[Stored data]
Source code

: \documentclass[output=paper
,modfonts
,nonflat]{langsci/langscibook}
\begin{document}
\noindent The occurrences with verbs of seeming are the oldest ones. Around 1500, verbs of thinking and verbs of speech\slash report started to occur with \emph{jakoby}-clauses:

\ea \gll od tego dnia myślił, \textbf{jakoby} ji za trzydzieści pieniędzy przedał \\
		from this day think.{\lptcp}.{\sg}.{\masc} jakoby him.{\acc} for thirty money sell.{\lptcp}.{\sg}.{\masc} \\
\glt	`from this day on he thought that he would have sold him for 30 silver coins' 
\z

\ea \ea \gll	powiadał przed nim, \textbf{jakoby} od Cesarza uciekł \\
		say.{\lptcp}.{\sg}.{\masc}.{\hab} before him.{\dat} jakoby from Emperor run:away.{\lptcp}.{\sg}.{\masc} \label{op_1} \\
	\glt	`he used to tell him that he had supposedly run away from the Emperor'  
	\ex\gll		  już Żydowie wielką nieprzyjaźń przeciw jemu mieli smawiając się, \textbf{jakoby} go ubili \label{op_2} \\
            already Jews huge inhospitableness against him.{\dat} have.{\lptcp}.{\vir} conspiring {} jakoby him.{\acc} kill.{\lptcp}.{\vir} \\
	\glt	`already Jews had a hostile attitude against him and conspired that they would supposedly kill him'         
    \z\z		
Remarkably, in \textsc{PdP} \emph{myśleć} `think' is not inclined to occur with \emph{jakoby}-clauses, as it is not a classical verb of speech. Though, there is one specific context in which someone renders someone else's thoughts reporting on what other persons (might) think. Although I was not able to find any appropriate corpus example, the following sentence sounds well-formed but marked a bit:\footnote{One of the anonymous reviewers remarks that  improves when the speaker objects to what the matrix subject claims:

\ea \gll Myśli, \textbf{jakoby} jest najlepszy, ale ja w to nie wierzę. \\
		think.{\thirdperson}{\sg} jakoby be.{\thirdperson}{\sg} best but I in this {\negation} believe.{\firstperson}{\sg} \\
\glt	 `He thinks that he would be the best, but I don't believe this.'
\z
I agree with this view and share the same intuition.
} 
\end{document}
==
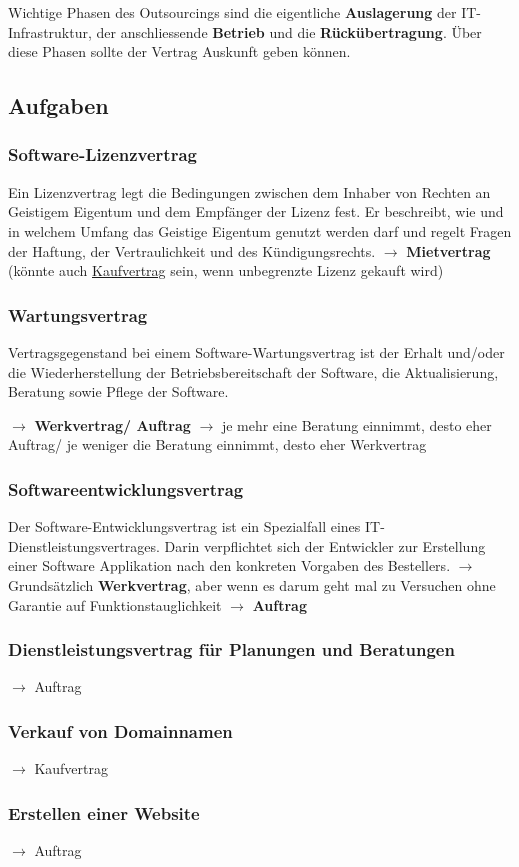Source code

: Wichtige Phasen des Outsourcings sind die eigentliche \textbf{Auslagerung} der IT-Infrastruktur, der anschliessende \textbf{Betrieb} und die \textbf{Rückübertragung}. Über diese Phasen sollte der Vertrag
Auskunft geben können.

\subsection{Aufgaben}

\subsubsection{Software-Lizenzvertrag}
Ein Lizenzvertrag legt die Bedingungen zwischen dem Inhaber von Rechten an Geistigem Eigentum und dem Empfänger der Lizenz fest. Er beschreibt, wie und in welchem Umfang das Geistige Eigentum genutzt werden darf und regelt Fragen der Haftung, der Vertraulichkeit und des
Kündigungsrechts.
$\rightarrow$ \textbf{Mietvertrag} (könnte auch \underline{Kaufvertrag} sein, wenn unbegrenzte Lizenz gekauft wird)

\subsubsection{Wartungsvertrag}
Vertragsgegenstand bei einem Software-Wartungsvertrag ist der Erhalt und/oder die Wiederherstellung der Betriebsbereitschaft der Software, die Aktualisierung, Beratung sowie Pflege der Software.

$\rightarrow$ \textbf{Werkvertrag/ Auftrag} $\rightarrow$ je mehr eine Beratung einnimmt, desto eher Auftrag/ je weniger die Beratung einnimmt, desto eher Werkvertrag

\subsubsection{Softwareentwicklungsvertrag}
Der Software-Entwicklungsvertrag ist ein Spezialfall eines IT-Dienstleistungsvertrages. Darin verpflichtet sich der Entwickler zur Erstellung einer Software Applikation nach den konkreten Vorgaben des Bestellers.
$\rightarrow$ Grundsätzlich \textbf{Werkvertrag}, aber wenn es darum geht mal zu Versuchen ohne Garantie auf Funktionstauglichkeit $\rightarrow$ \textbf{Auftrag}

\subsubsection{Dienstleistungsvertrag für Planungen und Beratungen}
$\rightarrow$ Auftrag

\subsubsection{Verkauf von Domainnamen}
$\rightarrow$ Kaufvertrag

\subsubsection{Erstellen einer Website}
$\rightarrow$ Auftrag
* * *
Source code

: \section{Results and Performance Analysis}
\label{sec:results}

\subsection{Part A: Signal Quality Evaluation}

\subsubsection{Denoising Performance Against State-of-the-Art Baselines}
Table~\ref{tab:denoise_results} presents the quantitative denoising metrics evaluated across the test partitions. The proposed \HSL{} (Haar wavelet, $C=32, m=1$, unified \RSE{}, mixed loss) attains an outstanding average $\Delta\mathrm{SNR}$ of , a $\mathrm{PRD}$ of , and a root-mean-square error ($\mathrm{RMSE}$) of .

*Your task:* In your answer, include only the lines above starting at the line that holds "Kündigungsrechts." and ending at the line that holds "Der Software-Entwicklungsvertrag ist", copied exactly.

*Output below:*
Kündigungsrechts.
$\rightarrow$ \textbf{Mietvertrag} (könnte auch \underline{Kaufvertrag} sein, wenn unbegrenzte Lizenz gekauft wird)

\subsubsection{Wartungsvertrag}
Vertragsgegenstand bei einem Software-Wartungsvertrag ist der Erhalt und/oder die Wiederherstellung der Betriebsbereitschaft der Software, die Aktualisierung, Beratung sowie Pflege der Software.

$\rightarrow$ \textbf{Werkvertrag/ Auftrag} $\rightarrow$ je mehr eine Beratung einnimmt, desto eher Auftrag/ je weniger die Beratung einnimmt, desto eher Werkvertrag

\subsubsection{Softwareentwicklungsvertrag}
Der Software-Entwicklungsvertrag ist ein Spezialfall eines IT-Dienstleistungsvertrages. Darin verpflichtet sich der Entwickler zur Erstellung einer Software Applikation nach den konkreten Vorgaben des Bestellers.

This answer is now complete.